• _What is being asked_:
Filter these entries down to lines holding "number".

• _Dataset records_:
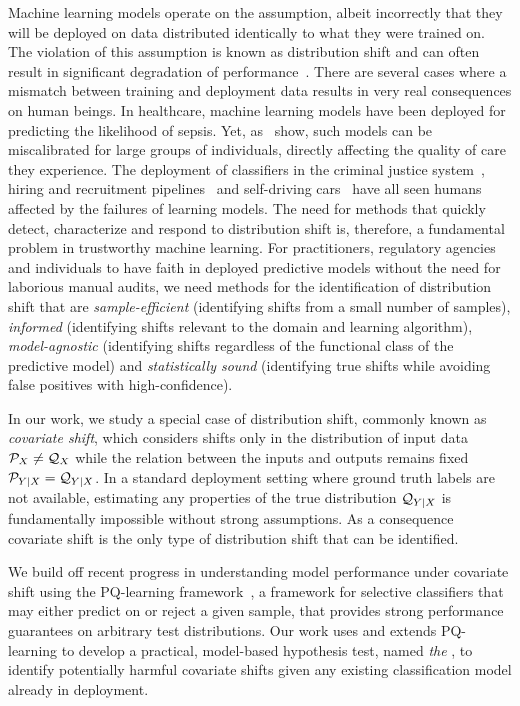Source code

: Machine learning models operate on the assumption, albeit incorrectly that they will be deployed on data distributed identically to what they were trained on.
The violation of this assumption is known as distribution shift and can often result in significant degradation of performance~\citep{cifar101,cifar10C,learnundercov, failloud, mindperfgap, trustuncert}.
There are several cases where a mismatch between training and deployment data results in very real consequences on human beings.
In healthcare, machine learning models have been deployed for predicting the likelihood of sepsis.
Yet, as~\citep{10.1001/jamainternmed.2021.3333} show, such models can be miscalibrated for large groups of individuals, directly affecting the quality of care they experience.
The deployment of classifiers in the criminal justice system~\citep{AIissend45:online}, hiring and recruitment pipelines~\citep{Amazonsc17:online} and self-driving cars~\citep{selfdrive} have all seen humans affected by the failures of learning models.
The need for methods that quickly detect, characterize and respond to distribution shift is, therefore, a fundamental problem in trustworthy machine learning.
For practitioners, regulatory agencies and individuals to have faith in deployed predictive models without the need for laborious manual audits, we need methods for the identification of distribution shift
that are \textit{sample-efficient} (identifying shifts from a small number of samples), \textit{informed} (identifying shifts relevant to the domain and learning algorithm), \textit{model-agnostic}
(identifying shifts regardless of the functional class of the predictive model) and \textit{statistically sound} (identifying true shifts while avoiding false positives with high-confidence).

In our work, we study a special case of distribution shift, commonly known as \textit{covariate shift}, which considers shifts only in the distribution of input data $\mathcal{P}_X \neq \mathcal{Q}_X$ while the relation between the inputs and outputs remains fixed $\mathcal{P}_{Y|X} = \mathcal{Q}_{Y|X}$.
In a standard deployment setting where ground truth labels are not available, estimating any properties of the true distribution $\mathcal{Q}_{Y|X}$ is fundamentally impossible without strong assumptions.
As a consequence covariate shift is the only type of distribution shift that can be identified.

We build off recent progress in understanding model performance under covariate shift using the PQ-learning framework~\citep{pqlearn}, a framework for selective classifiers that may either predict on or reject a given sample, that provides strong performance guarantees on arbitrary test distributions.
Our work uses and extends PQ-learning to develop a practical, model-based hypothesis test, named \textit{the \method}, to identify potentially harmful covariate shifts given any existing classification model already in deployment.

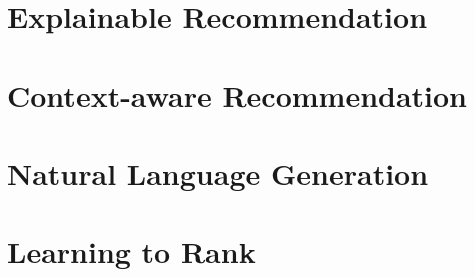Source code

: \section{Explainable Recommendation}

\lipsum[1-3]

\section{Context-aware Recommendation}

\lipsum[1-3]

\section{Natural Language Generation}

\lipsum[1-3]

\section{Learning to Rank}

\lipsum[1-3]


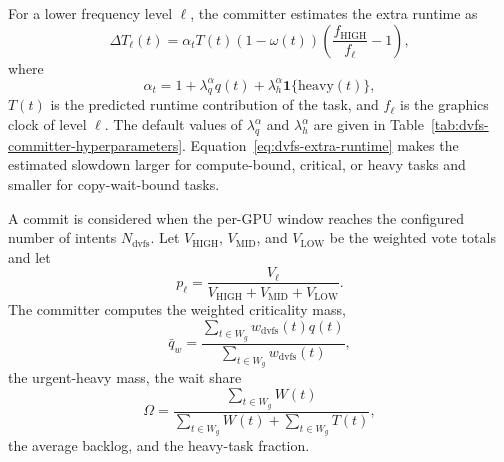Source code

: For a lower frequency level $\ell$, the committer estimates the extra runtime as
\begin{equation}
\Delta T_{\ell}(t)
=
\alpha_t T(t)(1-\omega(t))
\left(\frac{f_{\mathrm{HIGH}}}{f_{\ell}}-1\right),
\label{eq:dvfs-extra-runtime}
\end{equation}
where
\begin{equation}
\alpha_t
=
1+\lambda_q^{\alpha}q(t)+\lambda_h^{\alpha}\mathbf{1}\{\mathrm{heavy}(t)\},
\end{equation}
$T(t)$ is the predicted runtime contribution of the task, and $f_{\ell}$ is the graphics clock of level $\ell$. The default values of $\lambda_q^{\alpha}$ and $\lambda_h^{\alpha}$ are given in Table~\ref{tab:dvfs-committer-hyperparameters}. Equation~\ref{eq:dvfs-extra-runtime} makes the estimated slowdown larger for compute-bound, critical, or heavy tasks and smaller for copy-wait-bound tasks.

A commit is considered when the per-GPU window reaches the configured number of intents $N_{\mathrm{dvfs}}$. Let $V_{\mathrm{HIGH}}$, $V_{\mathrm{MID}}$, and $V_{\mathrm{LOW}}$ be the weighted vote totals and let
\begin{equation}
p_{\ell}=\frac{V_{\ell}}{V_{\mathrm{HIGH}}+V_{\mathrm{MID}}+V_{\mathrm{LOW}}}.
\end{equation}
The committer computes the weighted criticality mass,
\begin{equation}
\bar{q}_{w}=\frac{\sum_{t\in W_g}w_{\mathrm{dvfs}}(t)q(t)}{\sum_{t\in W_g}w_{\mathrm{dvfs}}(t)},
\end{equation}
the urgent-heavy mass, the wait share
\begin{equation}
\Omega=\frac{\sum_{t\in W_g}W(t)}{\sum_{t\in W_g}W(t)+\sum_{t\in W_g}T(t)},
\end{equation}
the average backlog, and the heavy-task fraction.

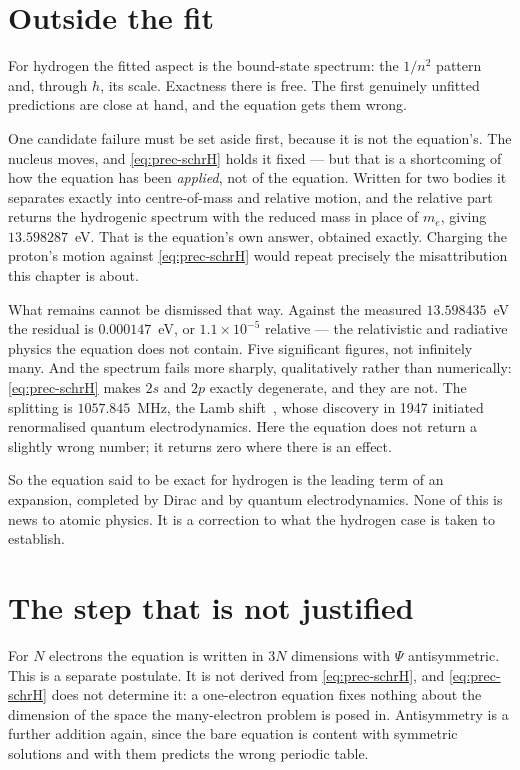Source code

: \section{Outside the fit}\label{sec:prec-outside}

For hydrogen the fitted aspect is the bound-state spectrum: the $1/n^2$ pattern and, through $h$,
its scale. Exactness there is free. The first genuinely unfitted predictions are close at hand, and
the equation gets them wrong.

One candidate failure must be set aside first, because it is not the equation's. The nucleus moves,
and \eqref{eq:prec-schrH} holds it fixed --- but that is a shortcoming of how the equation has been
\emph{applied}, not of the equation. Written for two bodies it separates exactly into
centre-of-mass and relative motion, and the relative part returns the hydrogenic spectrum with the
reduced mass in place of $m_e$, giving $13.598287$~eV. That is the equation's own answer, obtained
exactly. Charging the proton's motion against \eqref{eq:prec-schrH} would repeat precisely the
misattribution this chapter is about.

What remains cannot be dismissed that way. Against the measured $13.598435$~eV the residual is
$0.000147$~eV, or $1.1\times10^{-5}$ relative --- the relativistic and radiative physics the
equation does not contain. Five significant figures, not infinitely many. And the spectrum fails
more sharply, qualitatively rather than numerically: \eqref{eq:prec-schrH} makes $2s$ and $2p$
exactly degenerate, and they are not. The splitting is $1057.845$~MHz, the Lamb
shift~\cite{LambRetherford}, whose discovery in 1947 initiated renormalised quantum
electrodynamics. Here the equation does not return
a slightly wrong number; it returns zero where there is an effect.

So the equation said to be exact for hydrogen is the leading term of an expansion, completed by
Dirac and by quantum electrodynamics. None of this is news to atomic physics. It is a correction to
what the hydrogen case is taken to establish.

\section{The step that is not justified}\label{sec:prec-step}

For $N$ electrons the equation is written in $3N$ dimensions with $\Psi$ antisymmetric. This is a
separate postulate. It is not derived from \eqref{eq:prec-schrH}, and \eqref{eq:prec-schrH} does not
determine it: a one-electron equation fixes nothing about the dimension of the space the
many-electron problem is posed in. Antisymmetry is a further addition again, since the bare
equation is content with symmetric solutions and with them predicts the wrong periodic table.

• _Finished exercise_:
that are \textit{sample-efficient} (identifying shifts from a small number of samples), \textit{informed} (identifying shifts relevant to the domain and learning algorithm), \textit{model-agnostic}
A commit is considered when the per-GPU window reaches the configured number of intents $N_{\mathrm{dvfs}}$. Let $V_{\mathrm{HIGH}}$, $V_{\mathrm{MID}}$, and $V_{\mathrm{LOW}}$ be the weighted vote totals and let
a slightly wrong number; it returns zero where there is an effect.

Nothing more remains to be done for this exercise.